CEE Student Laurel Dunn Publishes Article on Climate Change and the Electrical Grid

 

In recent weeks, Californians have faced a confluence of natural threats: wild fires, unseasonable lightning strikes, extreme heat and diminishing water supplies. PhD students Laurel Dunn (CEE) and Anna Brockway (ERG), and Steve Weissman (GSPP), published an article in the San Francisco Chronicle commenting on the ensuing power shortages, and what actions must be taken to better address the impacts of climate change on the electrical grid.

Typically, electrical grid operators look at historical weather patterns and operating conditions to understand how climate affects electricity demand. However, with more record-setting events each year, we must begin to consider a range of possible circumstances, and the implications of making the wrong decisions. Further, grid operators must understand how separate climate trends can build upon one another, thereby challenging the reliability and safety of our electricity system. 

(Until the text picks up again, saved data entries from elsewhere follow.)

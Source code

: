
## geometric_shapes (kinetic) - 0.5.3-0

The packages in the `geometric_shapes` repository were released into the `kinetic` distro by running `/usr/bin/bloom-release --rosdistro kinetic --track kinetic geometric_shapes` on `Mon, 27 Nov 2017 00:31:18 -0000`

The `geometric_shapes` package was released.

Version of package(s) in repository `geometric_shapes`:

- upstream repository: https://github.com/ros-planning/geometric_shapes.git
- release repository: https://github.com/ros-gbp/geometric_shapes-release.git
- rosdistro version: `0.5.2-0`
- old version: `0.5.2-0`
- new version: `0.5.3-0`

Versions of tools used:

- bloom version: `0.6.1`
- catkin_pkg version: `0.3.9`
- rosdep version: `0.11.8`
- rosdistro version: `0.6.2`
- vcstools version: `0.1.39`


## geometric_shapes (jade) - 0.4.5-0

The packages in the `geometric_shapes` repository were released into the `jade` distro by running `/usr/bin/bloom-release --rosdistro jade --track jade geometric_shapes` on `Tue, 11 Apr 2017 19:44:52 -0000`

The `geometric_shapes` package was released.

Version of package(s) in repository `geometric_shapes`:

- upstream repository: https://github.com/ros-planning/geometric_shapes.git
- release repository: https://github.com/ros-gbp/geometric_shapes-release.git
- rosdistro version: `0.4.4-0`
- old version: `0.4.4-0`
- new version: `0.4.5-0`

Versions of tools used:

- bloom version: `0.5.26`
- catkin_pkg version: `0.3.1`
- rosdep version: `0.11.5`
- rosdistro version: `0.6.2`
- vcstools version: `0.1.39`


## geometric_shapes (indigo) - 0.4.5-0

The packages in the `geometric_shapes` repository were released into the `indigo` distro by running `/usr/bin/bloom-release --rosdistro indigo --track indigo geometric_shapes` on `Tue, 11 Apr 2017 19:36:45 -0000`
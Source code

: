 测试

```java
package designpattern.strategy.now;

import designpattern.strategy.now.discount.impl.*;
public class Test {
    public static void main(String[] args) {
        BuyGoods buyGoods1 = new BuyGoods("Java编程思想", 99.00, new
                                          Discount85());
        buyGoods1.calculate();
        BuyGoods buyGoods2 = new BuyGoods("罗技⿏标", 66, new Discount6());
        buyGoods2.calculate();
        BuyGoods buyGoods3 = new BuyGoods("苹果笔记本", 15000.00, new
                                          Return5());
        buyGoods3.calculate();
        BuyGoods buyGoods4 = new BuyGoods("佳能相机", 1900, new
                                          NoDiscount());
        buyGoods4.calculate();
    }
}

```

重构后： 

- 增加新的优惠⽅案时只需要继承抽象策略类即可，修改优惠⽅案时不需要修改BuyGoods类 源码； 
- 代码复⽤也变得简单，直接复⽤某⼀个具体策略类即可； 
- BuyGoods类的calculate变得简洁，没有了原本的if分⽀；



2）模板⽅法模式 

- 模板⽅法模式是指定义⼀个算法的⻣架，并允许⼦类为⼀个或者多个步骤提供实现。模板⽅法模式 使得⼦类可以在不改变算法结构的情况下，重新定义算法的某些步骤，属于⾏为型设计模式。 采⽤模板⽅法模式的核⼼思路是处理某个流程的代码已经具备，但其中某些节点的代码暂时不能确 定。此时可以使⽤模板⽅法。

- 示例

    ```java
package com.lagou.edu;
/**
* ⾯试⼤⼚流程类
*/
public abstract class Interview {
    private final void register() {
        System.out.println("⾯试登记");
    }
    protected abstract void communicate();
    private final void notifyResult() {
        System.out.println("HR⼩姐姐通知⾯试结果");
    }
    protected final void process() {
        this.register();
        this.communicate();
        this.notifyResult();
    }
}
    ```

The authors outline steps that California can take to reimagine the electric grid, including close coordination between decision-makers, planning and research in pursuit of effective climate adaptation, sustained funding to help generate new knowledge, and wide distribution of such knowledge. Such initiates would encourage optimal preparedness for future events, and place California among the nation's leaders in climate adaptation.

In addition to their article for the San Francisco Chronicle, Dunn and Brockway are also co-authors on the forthcoming journal paper, Weathering Adaptation: Grid Infrastructure Planning in a Changing Climate, accepted in Climate Risk Management.